Could you copy each line of the listing below that has the word "latest"?

--*--

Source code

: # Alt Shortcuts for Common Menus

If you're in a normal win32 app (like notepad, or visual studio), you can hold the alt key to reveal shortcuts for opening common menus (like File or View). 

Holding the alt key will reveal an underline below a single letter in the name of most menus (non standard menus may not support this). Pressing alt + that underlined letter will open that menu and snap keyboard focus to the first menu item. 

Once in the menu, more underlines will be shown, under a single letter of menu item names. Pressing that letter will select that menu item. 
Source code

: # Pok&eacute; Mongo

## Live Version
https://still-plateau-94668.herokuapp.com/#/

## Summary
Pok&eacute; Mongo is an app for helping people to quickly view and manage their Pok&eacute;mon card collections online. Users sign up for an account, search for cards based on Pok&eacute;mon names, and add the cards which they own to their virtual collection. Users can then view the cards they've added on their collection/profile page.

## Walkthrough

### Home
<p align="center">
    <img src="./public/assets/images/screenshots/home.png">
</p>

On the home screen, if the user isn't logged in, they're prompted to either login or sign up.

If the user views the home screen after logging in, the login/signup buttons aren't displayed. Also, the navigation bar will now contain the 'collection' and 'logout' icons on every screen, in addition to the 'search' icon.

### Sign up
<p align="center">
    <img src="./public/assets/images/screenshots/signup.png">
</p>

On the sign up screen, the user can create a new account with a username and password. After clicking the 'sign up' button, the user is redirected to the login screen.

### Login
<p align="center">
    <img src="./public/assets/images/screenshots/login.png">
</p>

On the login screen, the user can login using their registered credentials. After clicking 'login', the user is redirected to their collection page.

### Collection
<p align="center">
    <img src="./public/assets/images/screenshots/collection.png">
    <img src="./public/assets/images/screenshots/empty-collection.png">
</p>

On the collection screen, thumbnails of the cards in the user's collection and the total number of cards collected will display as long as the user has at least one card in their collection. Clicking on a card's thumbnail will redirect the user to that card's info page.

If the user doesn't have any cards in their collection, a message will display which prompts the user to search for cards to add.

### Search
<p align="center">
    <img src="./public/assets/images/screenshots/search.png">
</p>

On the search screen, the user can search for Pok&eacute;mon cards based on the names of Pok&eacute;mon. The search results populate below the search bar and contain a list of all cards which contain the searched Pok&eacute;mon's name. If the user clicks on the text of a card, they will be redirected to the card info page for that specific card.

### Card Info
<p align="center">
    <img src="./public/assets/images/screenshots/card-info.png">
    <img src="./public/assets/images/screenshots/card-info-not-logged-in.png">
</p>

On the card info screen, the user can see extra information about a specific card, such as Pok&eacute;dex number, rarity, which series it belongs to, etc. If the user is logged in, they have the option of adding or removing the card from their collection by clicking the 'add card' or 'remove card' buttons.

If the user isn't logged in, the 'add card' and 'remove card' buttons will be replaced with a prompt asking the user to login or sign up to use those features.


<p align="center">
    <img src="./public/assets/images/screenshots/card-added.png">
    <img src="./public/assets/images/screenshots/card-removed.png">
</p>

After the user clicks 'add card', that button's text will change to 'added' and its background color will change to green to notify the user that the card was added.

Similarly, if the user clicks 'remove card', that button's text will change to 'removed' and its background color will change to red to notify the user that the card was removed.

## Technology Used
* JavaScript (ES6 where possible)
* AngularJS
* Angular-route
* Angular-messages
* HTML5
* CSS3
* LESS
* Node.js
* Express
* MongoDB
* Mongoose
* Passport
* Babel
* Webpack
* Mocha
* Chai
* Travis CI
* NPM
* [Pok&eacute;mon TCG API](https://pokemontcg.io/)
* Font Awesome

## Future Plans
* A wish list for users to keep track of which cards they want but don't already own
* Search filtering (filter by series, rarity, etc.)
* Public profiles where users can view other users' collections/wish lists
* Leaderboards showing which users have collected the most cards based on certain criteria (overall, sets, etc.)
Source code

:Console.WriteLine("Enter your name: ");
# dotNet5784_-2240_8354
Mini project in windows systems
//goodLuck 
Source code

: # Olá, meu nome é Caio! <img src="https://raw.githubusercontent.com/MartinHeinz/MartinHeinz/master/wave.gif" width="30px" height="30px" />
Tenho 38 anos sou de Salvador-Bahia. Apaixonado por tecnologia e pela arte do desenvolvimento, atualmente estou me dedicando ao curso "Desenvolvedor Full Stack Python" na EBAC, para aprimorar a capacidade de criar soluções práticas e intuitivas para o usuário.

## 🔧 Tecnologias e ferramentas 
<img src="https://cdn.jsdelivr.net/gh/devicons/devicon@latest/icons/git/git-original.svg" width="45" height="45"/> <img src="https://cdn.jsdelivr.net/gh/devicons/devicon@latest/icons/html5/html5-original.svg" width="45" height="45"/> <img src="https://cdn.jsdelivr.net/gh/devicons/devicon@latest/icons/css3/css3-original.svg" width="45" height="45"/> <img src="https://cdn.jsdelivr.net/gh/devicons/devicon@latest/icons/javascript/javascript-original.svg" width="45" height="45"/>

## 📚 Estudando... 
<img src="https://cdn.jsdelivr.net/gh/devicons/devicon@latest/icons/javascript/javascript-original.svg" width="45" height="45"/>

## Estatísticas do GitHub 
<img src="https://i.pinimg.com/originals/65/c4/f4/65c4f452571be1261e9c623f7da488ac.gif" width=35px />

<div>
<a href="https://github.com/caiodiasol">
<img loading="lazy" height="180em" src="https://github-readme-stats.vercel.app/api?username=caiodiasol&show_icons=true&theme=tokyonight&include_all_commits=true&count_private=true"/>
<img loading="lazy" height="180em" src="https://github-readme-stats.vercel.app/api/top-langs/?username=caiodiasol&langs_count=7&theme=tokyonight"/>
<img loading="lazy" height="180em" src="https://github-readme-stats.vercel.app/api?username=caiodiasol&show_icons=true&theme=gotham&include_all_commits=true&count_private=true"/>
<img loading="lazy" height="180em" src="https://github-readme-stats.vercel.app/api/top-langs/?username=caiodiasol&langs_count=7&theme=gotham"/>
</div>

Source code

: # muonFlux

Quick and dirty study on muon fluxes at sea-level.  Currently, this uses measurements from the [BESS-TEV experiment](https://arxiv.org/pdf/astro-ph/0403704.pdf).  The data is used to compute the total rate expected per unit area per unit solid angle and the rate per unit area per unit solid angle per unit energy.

--*--

[Response to this task]
<img src="https://cdn.jsdelivr.net/gh/devicons/devicon@latest/icons/git/git-original.svg" width="45" height="45"/> <img src="https://cdn.jsdelivr.net/gh/devicons/devicon@latest/icons/html5/html5-original.svg" width="45" height="45"/> <img src="https://cdn.jsdelivr.net/gh/devicons/devicon@latest/icons/css3/css3-original.svg" width="45" height="45"/> <img src="https://cdn.jsdelivr.net/gh/devicons/devicon@latest/icons/javascript/javascript-original.svg" width="45" height="45"/>
<img src="https://cdn.jsdelivr.net/gh/devicons/devicon@latest/icons/javascript/javascript-original.svg" width="45" height="45"/>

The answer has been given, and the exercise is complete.